Most misquoted from this book
“The wolf will live with the lamb, and the leopard will lie down with the goat; the calf and young lion and fattened calf together, and a little child will lead them.”
Almost universally cited as 'the lion shall lie down with the lamb.' The lion is not paired with the lamb in this verse. The wolf is paired with the lamb; the leopard with the young goat; the calf with the young lion. The 'lion and the lamb' is a misquote that has become so common most people assume it's in the Bible.
Surprising content in this book
Isaiah 14:12 contains the Hebrew phrase Helel ben Shachar — 'Day Star, son of Dawn' — applied to the king of Babylon. The Latin Vulgate translated Helel as Lucifer ('light bringer'). Later Christian tradition identified this passage with the fall of Satan. The text itself makes no such identification — it is a taunt-song against a specific Babylonian ruler. The 'Lucifer = Satan' reading is a translation and interpretive history, not a feature of the original Hebrew text.
Going deeper
What kind of book this is
Isaiah is prophecy — but prophecy of unusual scope. The book covers the reigns of four kings (Uzziah, Jotham, Ahaz, Hezekiah — Isaiah 1:1) in the late 8th century BCE and addresses, in its later chapters, events that lie a century and a half later. It contains oracles of judgement and oracles of comfort; political analysis and apocalyptic vision; the most concentrated messianic material in the Hebrew Bible; and some of the most influential poetry in any literary tradition.
The Hebrew title is simply Yeshayahu — Isaiah, the prophet’s name, meaning “the LORD saves.” The book bears the prophet’s name even in the chapters that critical scholarship dates to long after his death.
The authorship debate
Few questions in OT scholarship have generated more discussion than the unity of Isaiah. The traditional view treats the entire 66 chapters as the work of Isaiah ben Amoz, the 8th-century prophet. The critical view treats the book as composed in stages, by multiple authors across centuries.
The critical evidence:
- Historical horizon: chapters 1-39 address the Assyrian threat to Judah in the 8th century BCE. Chapters 40-55 address Judeans in Babylonian exile in the 6th century BCE — naming Cyrus the Persian (44:28, 45:1), who lived 200 years after Isaiah ben Amoz. The text speaks to Cyrus as a near contemporary, not as a distant future figure.
- Vocabulary and style: scholarly word-frequency analysis identifies different vocabulary and style between chapters 1-39 and 40-66.
- Theology: chapters 40-55 develop themes (the suffering servant, monotheism explicitly opposed to idolatry, a worldwide salvation) less prominent in 1-39.

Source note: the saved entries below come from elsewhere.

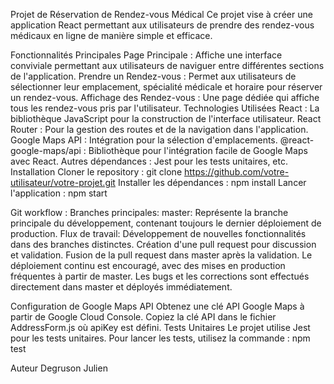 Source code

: 
Projet de Réservation de Rendez-vous Médical
Ce projet vise à créer une application React permettant aux utilisateurs de prendre des rendez-vous médicaux en ligne de manière simple et efficace.

Fonctionnalités Principales
Page Principale : Affiche une interface conviviale permettant aux utilisateurs de naviguer entre différentes sections de l'application.
Prendre un Rendez-vous : Permet aux utilisateurs de sélectionner leur emplacement, spécialité médicale et horaire pour réserver un rendez-vous.
Affichage des Rendez-vous : Une page dédiée qui affiche tous les rendez-vous pris par l'utilisateur.
Technologies Utilisées
React : La bibliothèque JavaScript pour la construction de l'interface utilisateur.
React Router : Pour la gestion des routes et de la navigation dans l'application.
Google Maps API : Intégration pour la sélection d'emplacements.
@react-google-maps/api : Bibliothèque pour l'intégration facile de Google Maps avec React.
Autres dépendances : Jest pour les tests unitaires, etc.
Installation
Cloner le repository : git clone https://github.com/votre-utilisateur/votre-projet.git
Installer les dépendances : npm install
Lancer l'application : npm start

Git workflow :
  Branches principales:
    master: Représente la branche principale du développement, contenant toujours le dernier déploiement de production.
  Flux de travail:
    Développement de nouvelles fonctionnalités dans des branches distinctes.
    Création d'une pull request pour discussion et validation.
    Fusion de la pull request dans master après la validation.
    Le déploiement continu est encouragé, avec des mises en production fréquentes à partir de master.
    Les bugs et les corrections sont effectués directement dans master et déployés immédiatement.

Configuration de Google Maps API
Obtenez une clé API Google Maps à partir de Google Cloud Console.
Copiez la clé API dans le fichier AddressForm.js où apiKey est défini.
Tests Unitaires
Le projet utilise Jest pour les tests unitaires. Pour lancer les tests, utilisez la commande : npm test

Auteur
Degruson Julien
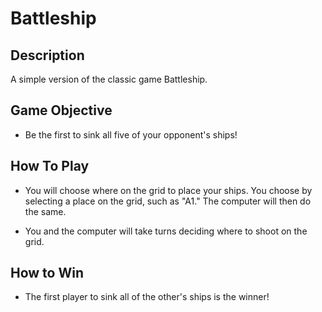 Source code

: # Battleship

## Description

A simple version of the classic game Battleship.

## Game Objective

* Be the first to sink all five of your opponent's ships!

## How To Play

* You will choose where on the grid to place your ships.  You choose by selecting a place on the grid, such as "A1."  The computer will then do the same.

* You and the computer will take turns deciding where to shoot on the grid.  

## How to Win
* The first player to sink all of the other's ships is the winner!
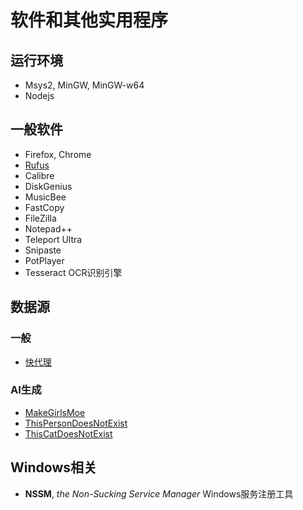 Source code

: # 软件和其他实用程序

## 运行环境

- Msys2, MinGW, MinGW-w64
- Nodejs

## 一般软件

- Firefox, Chrome
- [Rufus](https://rufus.akeo.ie/)
- Calibre
- DiskGenius
- MusicBee
- FastCopy
- FileZilla
- Notepad++
- Teleport Ultra
- Snipaste
- PotPlayer
- Tesseract OCR识别引擎

## 数据源

### 一般

- [快代理](https://www.kuaidaili.com/)

### AI生成

- [MakeGirlsMoe](https://make.girls.moe/)
- [ThisPersonDoesNotExist](https://thispersondoesnotexist.com/)
- [ThisCatDoesNotExist](https://thiscatdoesnotexist.com/)

## Windows相关

- **NSSM**, *the Non-Sucking Service Manager* Windows服务注册工具
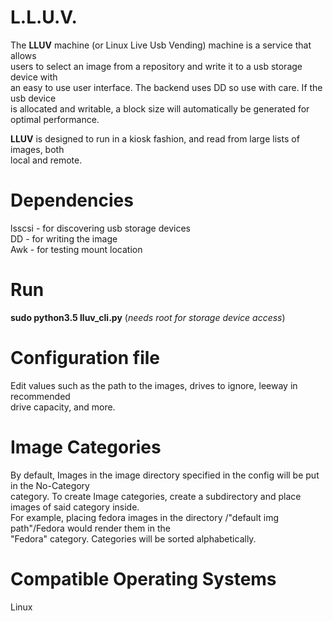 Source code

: # L.L.U.V.
The **LLUV** machine (or Linux Live Usb Vending) machine is a service that allows <br />
users to select an image from a repository and write it to a usb storage device with <br />
an easy to use user interface. The backend uses DD so use with care. If the usb device <br />
is allocated and writable, a block size will automatically be generated for  <br />
optimal performance.

**LLUV** is designed to run in a kiosk fashion, and read from large lists of images, both <br />
local and remote.

# Dependencies
lsscsi - for discovering usb storage devices <br />
DD - for writing the image <br />
Awk - for testing mount location <br />

# Run
**sudo python3.5 lluv_cli.py** (_needs root for storage device access_)

# Configuration file
Edit values such as the path to the images, drives to ignore, leeway in recommended <br />
drive capacity, and more.

# Image Categories
By default, Images in the image directory specified in the config will be put in the No-Category <br />
category. To create Image categories, create a subdirectory and place images of said category inside. <br />
For example, placing fedora images in the directory /"default img path"/Fedora would render them in the <br />
"Fedora" category. Categories will be sorted alphabetically.

# Compatible Operating Systems
Linux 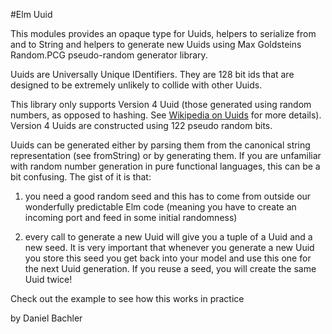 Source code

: #Elm Uuid

This modules provides an opaque type for Uuids, helpers to serialize
from and to String and helpers to generate new Uuids using Max Goldsteins
Random.PCG pseudo-random generator library.

Uuids are Universally Unique IDentifiers. They are 128 bit ids that are
designed to be extremely unlikely to collide with other Uuids.

This library only supports Version 4 Uuid (those generated using random numbers,
as opposed to hashing. See [Wikipedia on Uuids](https://en.wikipedia.org/wiki/Universally_unique_identifier#Version_4_.28random.29) 
for more details). Version 4 Uuids are constructed using 122 pseudo random bits.

Uuids can be generated either by parsing them from the canonical string representation
(see fromString) or by generating them. If you are unfamiliar with random number generation
in pure functional languages, this can be a bit confusing. The gist of it is that:

1. you need a good random seed and this has to come from outside our wonderfully
predictable Elm code (meaning you have to create an incoming port and feed in
some initial randomness)

2. every call to generate a new Uuid will give you a tuple of a Uuid and a new 
seed. It is very important that whenever you generate a new Uuid you store this
seed you get back into your model and use this one for the next Uuid generation. 
If you reuse a seed, you will create the same Uuid twice! 

Check out the example to see how this works in practice

by Daniel Bachler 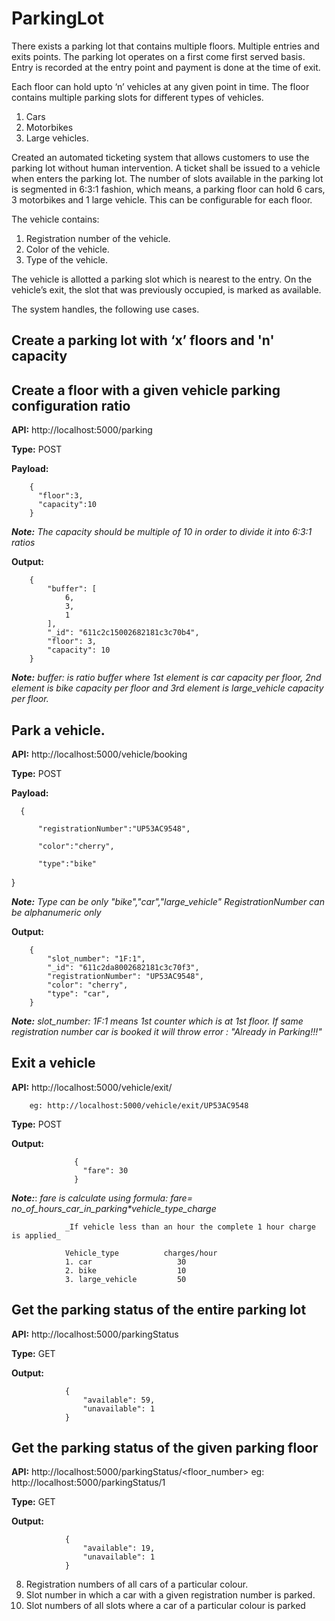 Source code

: # ParkingLot

There exists a parking lot that contains multiple floors. Multiple entries and exits points. The parking lot operates on a first come first served basis. Entry is recorded at the entry point and payment is done at the time of exit.

Each floor can hold upto ‘n’ vehicles at any given point in time. The floor contains multiple parking slots for different types of vehicles.
1. Cars
2. Motorbikes
3. Large vehicles.

Created an automated ticketing system that allows customers to use the parking lot without human intervention. A ticket shall be issued to a vehicle when enters the parking lot.
The number of slots available in the parking lot is segmented in 6:3:1 fashion, which means, a parking floor can hold 6 cars, 3 motorbikes and 1 large vehicle. This can be configurable for each floor.

The vehicle contains:
1. Registration number of the vehicle.
2. Color of the vehicle.
3. Type of the vehicle.

The vehicle is allotted a parking slot which is nearest to the entry. On the vehicle’s exit, the slot that was previously occupied, is marked as available.

The system handles, the following use cases.

## Create a parking lot with ‘x’ floors and 'n' capacity

## Create a floor with a given vehicle parking configuration ratio

**API:** http://localhost:5000/parking

**Type:** POST

**Payload:** 

        {
          "floor":3,
          "capacity":10
        }
        
_**Note:** The capacity should be multiple of 10 in order to divide it into 6:3:1 ratios_

**Output:**

        {
            "buffer": [
                6,
                3,
                1
            ],
            "_id": "611c2c15002682181c3c70b4",
            "floor": 3,
            "capacity": 10
        }

_**Note:** buffer: is ratio buffer where 1st element is car capacity per floor, 2nd element is bike capacity per floor and 3rd element is large_vehicle capacity per floor._

## Park a vehicle.

**API:** http://localhost:5000/vehicle/booking

**Type:** POST

**Payload:**

      {

          "registrationNumber":"UP53AC9548",

          "color":"cherry",

          "type":"bike"

   }
   
_**Note:** Type can be only "bike","car","large_vehicle"_
_RegistrationNumber can be alphanumeric only_
        
        
**Output:**

        {
            "slot_number": "1F:1",
            "_id": "611c2da8002682181c3c70f3",
            "registrationNumber": "UP53AC9548",
            "color": "cherry",
            "type": "car",
        }
        
**_Note:_** _slot_number: 1F:1 means 1st counter which is at 1st floor.
            If same registration number car is booked it will throw error : "Already in Parking!!!"_
            
            
## Exit a vehicle

 **API:** http://localhost:5000/vehicle/exit/<RegistrationNumber>
        
        eg: http://localhost:5000/vehicle/exit/UP53AC9548
        
**Type:** POST
        
**Output:**
        
                  {
                    "fare": 30
                  }
        
        
_**Note:**_: _fare is calculate using formula:
                fare= no_of_hours_car_in_parking*vehicle_type_charge_
        
                _If vehicle less than an hour the complete 1 hour charge is applied_
        
                Vehicle_type          charges/hour
                1. car                   30
                2. bike                  10
                3. large_vehicle         50
  
## Get the parking status of the entire parking lot
        
**API:** http://localhost:5000/parkingStatus
        
**Type:** GET

**Output:**
        
        
                {
                    "available": 59,
                    "unavailable": 1
                }
        
        
## Get the parking status of the given parking floor
        
**API:** http://localhost:5000/parkingStatus/<floor_number>
        eg: http://localhost:5000/parkingStatus/1
        
**Type:** GET

**Output:**
        
        
                {
                    "available": 19,
                    "unavailable": 1
                }
       

8. Registration numbers of all cars of a particular colour.
9. Slot number in which a car with a given registration number is parked.
9. Slot numbers of all slots where a car of a particular colour is parked
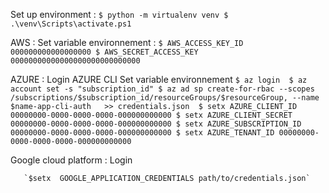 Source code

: 
Set up environment :
        `$ python -m virtualenv venv
         $ .\venv\Scripts\activate.ps1`

AWS : Set variable environnement  : 
       ` $ AWS_ACCESS_KEY_ID 000000000000000000
         $ AWS_SECRET_ACCESS_KEY 00000000000000000000000000000 `


AZURE : Login AZURE CLI   Set variable environnement
       `$ az login 
        $ az account set -s "subscription_id"
        $ az ad sp create-for-rbac --scopes /subscriptions/$subscription_id/resourceGroups/$resourceGroup, --name $name-app-cli-auth   >> credentials.json 
        $ setx AZURE_CLIENT_ID 00000000-0000-0000-0000-000000000000
        $ setx AZURE_CLIENT_SECRET 00000000-0000-0000-0000-000000000000
        $ setx AZURE_SUBSCRIPTION_ID 00000000-0000-0000-0000-000000000000
        $ setx AZURE_TENANT_ID 00000000-0000-0000-0000-000000000000`


Google cloud platform : Login 

       `$setx  GOOGLE_APPLICATION_CREDENTIALS path/to/credentials.json`

    
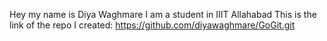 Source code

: Hey my name is Diya Waghmare
I am a student in IIIT Allahabad
This is the link of the repo I created: https://github.com/diyawaghmare/GoGit.git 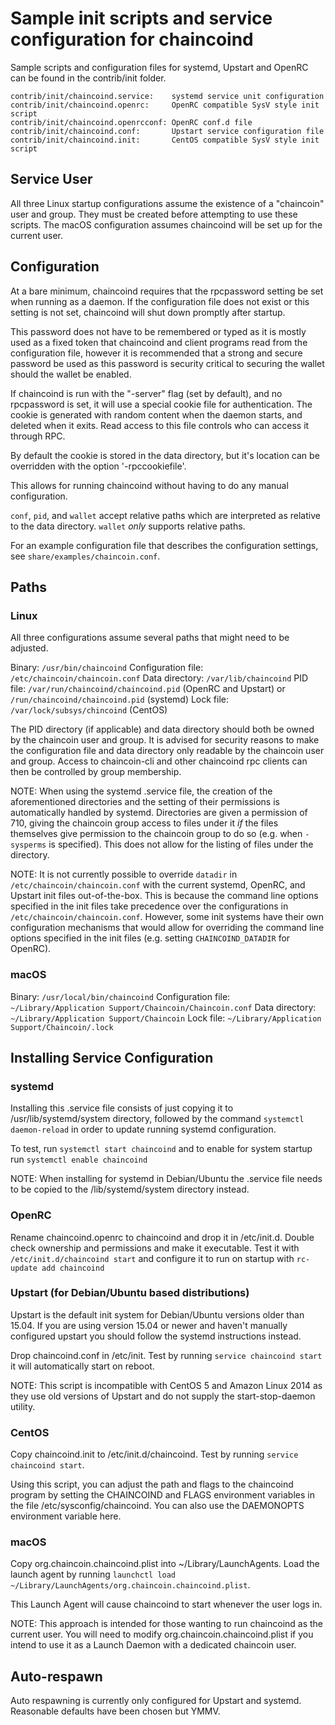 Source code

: Sample init scripts and service configuration for chaincoind
==========================================================

Sample scripts and configuration files for systemd, Upstart and OpenRC
can be found in the contrib/init folder.

    contrib/init/chaincoind.service:    systemd service unit configuration
    contrib/init/chaincoind.openrc:     OpenRC compatible SysV style init script
    contrib/init/chaincoind.openrcconf: OpenRC conf.d file
    contrib/init/chaincoind.conf:       Upstart service configuration file
    contrib/init/chaincoind.init:       CentOS compatible SysV style init script

Service User
---------------------------------

All three Linux startup configurations assume the existence of a "chaincoin" user
and group.  They must be created before attempting to use these scripts.
The macOS configuration assumes chaincoind will be set up for the current user.

Configuration
---------------------------------

At a bare minimum, chaincoind requires that the rpcpassword setting be set
when running as a daemon.  If the configuration file does not exist or this
setting is not set, chaincoind will shut down promptly after startup.

This password does not have to be remembered or typed as it is mostly used
as a fixed token that chaincoind and client programs read from the configuration
file, however it is recommended that a strong and secure password be used
as this password is security critical to securing the wallet should the
wallet be enabled.

If chaincoind is run with the "-server" flag (set by default), and no rpcpassword is set,
it will use a special cookie file for authentication. The cookie is generated with random
content when the daemon starts, and deleted when it exits. Read access to this file
controls who can access it through RPC.

By default the cookie is stored in the data directory, but it's location can be overridden
with the option '-rpccookiefile'.

This allows for running chaincoind without having to do any manual configuration.

`conf`, `pid`, and `wallet` accept relative paths which are interpreted as
relative to the data directory. `wallet` *only* supports relative paths.

For an example configuration file that describes the configuration settings,
see `share/examples/chaincoin.conf`.

Paths
---------------------------------

### Linux

All three configurations assume several paths that might need to be adjusted.

Binary:              `/usr/bin/chaincoind`
Configuration file:  `/etc/chaincoin/chaincoin.conf`
Data directory:      `/var/lib/chaincoind`
PID file:            `/var/run/chaincoind/chaincoind.pid` (OpenRC and Upstart) or `/run/chaincoind/chaincoind.pid` (systemd)
Lock file:           `/var/lock/subsys/chincoind` (CentOS)

The PID directory (if applicable) and data directory should both be owned by the
chaincoin user and group. It is advised for security reasons to make the
configuration file and data directory only readable by the chaincoin user and
group. Access to chaincoin-cli and other chaincoind rpc clients can then be
controlled by group membership.

NOTE: When using the systemd .service file, the creation of the aforementioned
directories and the setting of their permissions is automatically handled by
systemd. Directories are given a permission of 710, giving the chaincoin group
access to files under it _if_ the files themselves give permission to the
chaincoin group to do so (e.g. when `-sysperms` is specified). This does not allow
for the listing of files under the directory.

NOTE: It is not currently possible to override `datadir` in
`/etc/chaincoin/chaincoin.conf` with the current systemd, OpenRC, and Upstart init
files out-of-the-box. This is because the command line options specified in the
init files take precedence over the configurations in
`/etc/chaincoin/chaincoin.conf`. However, some init systems have their own
configuration mechanisms that would allow for overriding the command line
options specified in the init files (e.g. setting `CHAINCOIND_DATADIR` for
OpenRC).

### macOS

Binary:              `/usr/local/bin/chaincoind`
Configuration file:  `~/Library/Application Support/Chaincoin/Chaincoin.conf`
Data directory:      `~/Library/Application Support/Chaincoin`
Lock file:           `~/Library/Application Support/Chaincoin/.lock`


Installing Service Configuration
-----------------------------------

### systemd

Installing this .service file consists of just copying it to
/usr/lib/systemd/system directory, followed by the command
`systemctl daemon-reload` in order to update running systemd configuration.

To test, run `systemctl start chaincoind` and to enable for system startup run
`systemctl enable chaincoind`

NOTE: When installing for systemd in Debian/Ubuntu the .service file needs to be copied to the /lib/systemd/system directory instead.

### OpenRC

Rename chaincoind.openrc to chaincoind and drop it in /etc/init.d.  Double
check ownership and permissions and make it executable.  Test it with
`/etc/init.d/chaincoind start` and configure it to run on startup with
`rc-update add chaincoind`

### Upstart (for Debian/Ubuntu based distributions)


Upstart is the default init system for Debian/Ubuntu versions older than 15.04. If you are using version 15.04 or newer and haven't manually configured upstart you should follow the systemd instructions instead.

Drop chaincoind.conf in /etc/init.  Test by running `service chaincoind start`
it will automatically start on reboot.

NOTE: This script is incompatible with CentOS 5 and Amazon Linux 2014 as they
use old versions of Upstart and do not supply the start-stop-daemon utility.

### CentOS

Copy chaincoind.init to /etc/init.d/chaincoind. Test by running `service chaincoind start`.

Using this script, you can adjust the path and flags to the chaincoind program by
setting the CHAINCOIND and FLAGS environment variables in the file
/etc/sysconfig/chaincoind. You can also use the DAEMONOPTS environment variable here.

### macOS

Copy org.chaincoin.chaincoind.plist into ~/Library/LaunchAgents. Load the launch agent by
running `launchctl load ~/Library/LaunchAgents/org.chaincoin.chaincoind.plist`.

This Launch Agent will cause chaincoind to start whenever the user logs in.

NOTE: This approach is intended for those wanting to run chaincoind as the current user.
You will need to modify org.chaincoin.chaincoind.plist if you intend to use it as a
Launch Daemon with a dedicated chaincoin user.

Auto-respawn
-----------------------------------

Auto respawning is currently only configured for Upstart and systemd.
Reasonable defaults have been chosen but YMMV.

- Cross-references: ancient Jewish writings sometimes treat the chapters separately.
The critical hypothesis names:
- First Isaiah (chapters 1-39) — Isaiah ben Amoz, 8th century BCE
- Deutero-Isaiah (chapters 40-55) — anonymous, 6th century BCE, Babylonian exile
- Trito-Isaiah (chapters 56-66) — anonymous, post-exilic, possibly multiple hands
The traditional view points to (1) the absence of any clear physical break in the Great Isaiah Scroll from Qumran (1QIsa-a, c. 125 BCE), which preserves all 66 chapters as a single continuous text; (2) the use of the prophet’s name throughout; (3) the coherence of certain themes across the entire book; and (4) the New Testament’s frequent quotation of both halves with attribution to Isaiah.
This entry documents the dispute. It does not resolve it.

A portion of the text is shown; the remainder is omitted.